== WHAT YOU ARE ASKED TO DO ==
Copies of all lines that contain "thedevconf" are needed; take them from the data below.

== DATA TO PROCESS ==
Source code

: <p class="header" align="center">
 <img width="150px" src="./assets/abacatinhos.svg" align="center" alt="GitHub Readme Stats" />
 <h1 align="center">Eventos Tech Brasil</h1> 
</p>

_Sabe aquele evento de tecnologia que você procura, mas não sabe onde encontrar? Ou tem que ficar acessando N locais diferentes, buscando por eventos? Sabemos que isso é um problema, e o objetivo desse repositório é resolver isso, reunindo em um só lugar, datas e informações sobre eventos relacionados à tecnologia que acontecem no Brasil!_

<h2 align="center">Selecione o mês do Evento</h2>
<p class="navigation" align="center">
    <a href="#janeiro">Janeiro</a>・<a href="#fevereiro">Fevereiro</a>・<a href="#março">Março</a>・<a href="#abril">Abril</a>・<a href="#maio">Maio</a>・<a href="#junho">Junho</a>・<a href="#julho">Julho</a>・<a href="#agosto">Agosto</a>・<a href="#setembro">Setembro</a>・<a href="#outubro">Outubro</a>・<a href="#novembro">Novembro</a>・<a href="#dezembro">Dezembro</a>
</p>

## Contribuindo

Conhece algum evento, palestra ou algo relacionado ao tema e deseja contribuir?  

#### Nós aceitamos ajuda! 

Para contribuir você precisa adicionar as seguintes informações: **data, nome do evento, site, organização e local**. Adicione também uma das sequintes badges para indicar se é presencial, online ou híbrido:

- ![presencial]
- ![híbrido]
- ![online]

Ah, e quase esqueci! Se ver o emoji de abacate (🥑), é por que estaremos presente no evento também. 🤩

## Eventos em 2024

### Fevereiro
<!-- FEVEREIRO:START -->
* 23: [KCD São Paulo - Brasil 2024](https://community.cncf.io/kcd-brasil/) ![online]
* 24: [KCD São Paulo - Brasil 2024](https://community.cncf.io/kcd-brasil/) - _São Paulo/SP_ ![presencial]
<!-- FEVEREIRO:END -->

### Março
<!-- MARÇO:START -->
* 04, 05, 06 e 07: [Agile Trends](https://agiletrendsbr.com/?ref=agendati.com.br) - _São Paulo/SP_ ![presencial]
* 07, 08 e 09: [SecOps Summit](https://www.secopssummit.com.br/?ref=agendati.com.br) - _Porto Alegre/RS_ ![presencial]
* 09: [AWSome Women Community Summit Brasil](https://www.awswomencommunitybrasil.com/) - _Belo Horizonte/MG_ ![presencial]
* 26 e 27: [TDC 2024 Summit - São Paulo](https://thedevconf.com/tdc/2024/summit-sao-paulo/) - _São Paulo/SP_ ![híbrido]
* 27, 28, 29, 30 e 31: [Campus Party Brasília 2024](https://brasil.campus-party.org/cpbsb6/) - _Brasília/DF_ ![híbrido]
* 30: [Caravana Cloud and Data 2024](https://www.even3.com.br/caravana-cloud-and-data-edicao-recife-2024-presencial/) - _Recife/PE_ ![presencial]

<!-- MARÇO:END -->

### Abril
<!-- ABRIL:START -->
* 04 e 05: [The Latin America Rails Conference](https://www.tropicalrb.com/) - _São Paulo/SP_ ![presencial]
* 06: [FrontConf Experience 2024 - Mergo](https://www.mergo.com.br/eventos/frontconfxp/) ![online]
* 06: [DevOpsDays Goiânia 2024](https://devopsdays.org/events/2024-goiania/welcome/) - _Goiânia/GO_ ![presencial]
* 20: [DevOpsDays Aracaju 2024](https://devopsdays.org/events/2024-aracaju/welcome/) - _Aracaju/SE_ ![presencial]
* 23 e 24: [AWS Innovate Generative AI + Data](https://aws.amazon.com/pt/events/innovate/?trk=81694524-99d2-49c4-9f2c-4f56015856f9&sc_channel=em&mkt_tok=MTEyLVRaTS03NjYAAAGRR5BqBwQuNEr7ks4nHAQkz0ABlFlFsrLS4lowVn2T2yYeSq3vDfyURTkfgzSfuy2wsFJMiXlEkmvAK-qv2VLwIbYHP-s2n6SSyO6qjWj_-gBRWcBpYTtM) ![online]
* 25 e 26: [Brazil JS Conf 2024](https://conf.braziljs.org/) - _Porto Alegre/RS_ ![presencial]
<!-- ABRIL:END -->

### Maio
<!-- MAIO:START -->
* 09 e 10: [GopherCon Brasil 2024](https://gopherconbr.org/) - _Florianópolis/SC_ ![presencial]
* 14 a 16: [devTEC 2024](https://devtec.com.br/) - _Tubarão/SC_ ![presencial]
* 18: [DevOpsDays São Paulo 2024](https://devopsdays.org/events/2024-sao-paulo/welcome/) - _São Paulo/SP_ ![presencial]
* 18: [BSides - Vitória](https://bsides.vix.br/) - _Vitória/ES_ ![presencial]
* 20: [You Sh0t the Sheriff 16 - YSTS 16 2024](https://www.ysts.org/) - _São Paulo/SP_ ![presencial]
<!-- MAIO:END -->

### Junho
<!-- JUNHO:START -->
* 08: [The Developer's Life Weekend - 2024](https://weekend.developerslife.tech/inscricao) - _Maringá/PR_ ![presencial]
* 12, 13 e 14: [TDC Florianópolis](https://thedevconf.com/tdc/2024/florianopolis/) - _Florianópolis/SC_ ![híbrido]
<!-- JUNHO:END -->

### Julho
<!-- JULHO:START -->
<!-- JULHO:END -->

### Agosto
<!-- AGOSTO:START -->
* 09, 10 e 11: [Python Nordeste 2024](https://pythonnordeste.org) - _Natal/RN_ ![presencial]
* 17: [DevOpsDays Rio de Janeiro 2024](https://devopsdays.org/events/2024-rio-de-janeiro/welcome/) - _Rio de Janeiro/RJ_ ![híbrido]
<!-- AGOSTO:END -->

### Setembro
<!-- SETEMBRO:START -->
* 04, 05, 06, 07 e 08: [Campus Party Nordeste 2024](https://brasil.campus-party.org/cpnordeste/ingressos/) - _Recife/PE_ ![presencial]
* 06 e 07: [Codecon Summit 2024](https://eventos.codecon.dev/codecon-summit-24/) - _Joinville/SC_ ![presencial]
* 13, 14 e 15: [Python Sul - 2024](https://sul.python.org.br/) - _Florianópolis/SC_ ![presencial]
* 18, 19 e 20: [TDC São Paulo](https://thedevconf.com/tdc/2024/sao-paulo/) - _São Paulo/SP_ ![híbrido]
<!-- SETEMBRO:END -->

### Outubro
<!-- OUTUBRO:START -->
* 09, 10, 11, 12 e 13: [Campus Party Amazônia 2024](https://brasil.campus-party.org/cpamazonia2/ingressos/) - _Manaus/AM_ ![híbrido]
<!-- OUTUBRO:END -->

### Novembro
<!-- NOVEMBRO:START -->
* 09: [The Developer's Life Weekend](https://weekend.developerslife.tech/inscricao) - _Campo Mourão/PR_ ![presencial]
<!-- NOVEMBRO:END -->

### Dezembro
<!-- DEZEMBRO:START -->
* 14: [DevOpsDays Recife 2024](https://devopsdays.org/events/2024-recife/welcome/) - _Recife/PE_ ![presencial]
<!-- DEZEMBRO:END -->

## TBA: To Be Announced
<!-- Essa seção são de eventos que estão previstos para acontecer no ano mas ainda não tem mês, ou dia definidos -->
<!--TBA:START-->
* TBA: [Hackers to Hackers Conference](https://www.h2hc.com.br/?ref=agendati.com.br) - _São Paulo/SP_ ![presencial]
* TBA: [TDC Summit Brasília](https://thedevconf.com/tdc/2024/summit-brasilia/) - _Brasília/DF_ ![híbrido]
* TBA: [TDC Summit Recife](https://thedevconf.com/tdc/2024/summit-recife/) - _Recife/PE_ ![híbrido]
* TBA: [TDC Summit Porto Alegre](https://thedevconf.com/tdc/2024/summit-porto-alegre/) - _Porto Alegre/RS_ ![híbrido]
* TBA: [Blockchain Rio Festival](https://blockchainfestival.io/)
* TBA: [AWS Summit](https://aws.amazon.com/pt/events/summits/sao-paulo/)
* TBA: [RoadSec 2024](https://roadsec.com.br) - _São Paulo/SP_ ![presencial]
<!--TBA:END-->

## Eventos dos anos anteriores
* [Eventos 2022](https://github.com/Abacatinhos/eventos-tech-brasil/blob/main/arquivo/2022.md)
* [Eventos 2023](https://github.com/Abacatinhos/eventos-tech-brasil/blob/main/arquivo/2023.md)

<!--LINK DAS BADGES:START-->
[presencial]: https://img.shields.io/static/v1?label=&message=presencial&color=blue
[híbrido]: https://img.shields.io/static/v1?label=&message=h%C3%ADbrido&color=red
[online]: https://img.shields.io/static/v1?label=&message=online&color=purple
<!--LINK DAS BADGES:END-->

== TASK ANSWER ==
* 26 e 27: [TDC 2024 Summit - São Paulo](https://thedevconf.com/tdc/2024/summit-sao-paulo/) - _São Paulo/SP_ ![híbrido]
* 12, 13 e 14: [TDC Florianópolis](https://thedevconf.com/tdc/2024/florianopolis/) - _Florianópolis/SC_ ![híbrido]
* 18, 19 e 20: [TDC São Paulo](https://thedevconf.com/tdc/2024/sao-paulo/) - _São Paulo/SP_ ![híbrido]
* TBA: [TDC Summit Brasília](https://thedevconf.com/tdc/2024/summit-brasilia/) - _Brasília/DF_ ![híbrido]
* TBA: [TDC Summit Recife](https://thedevconf.com/tdc/2024/summit-recife/) - _Recife/PE_ ![híbrido]
* TBA: [TDC Summit Porto Alegre](https://thedevconf.com/tdc/2024/summit-porto-alegre/) - _Porto Alegre/RS_ ![híbrido]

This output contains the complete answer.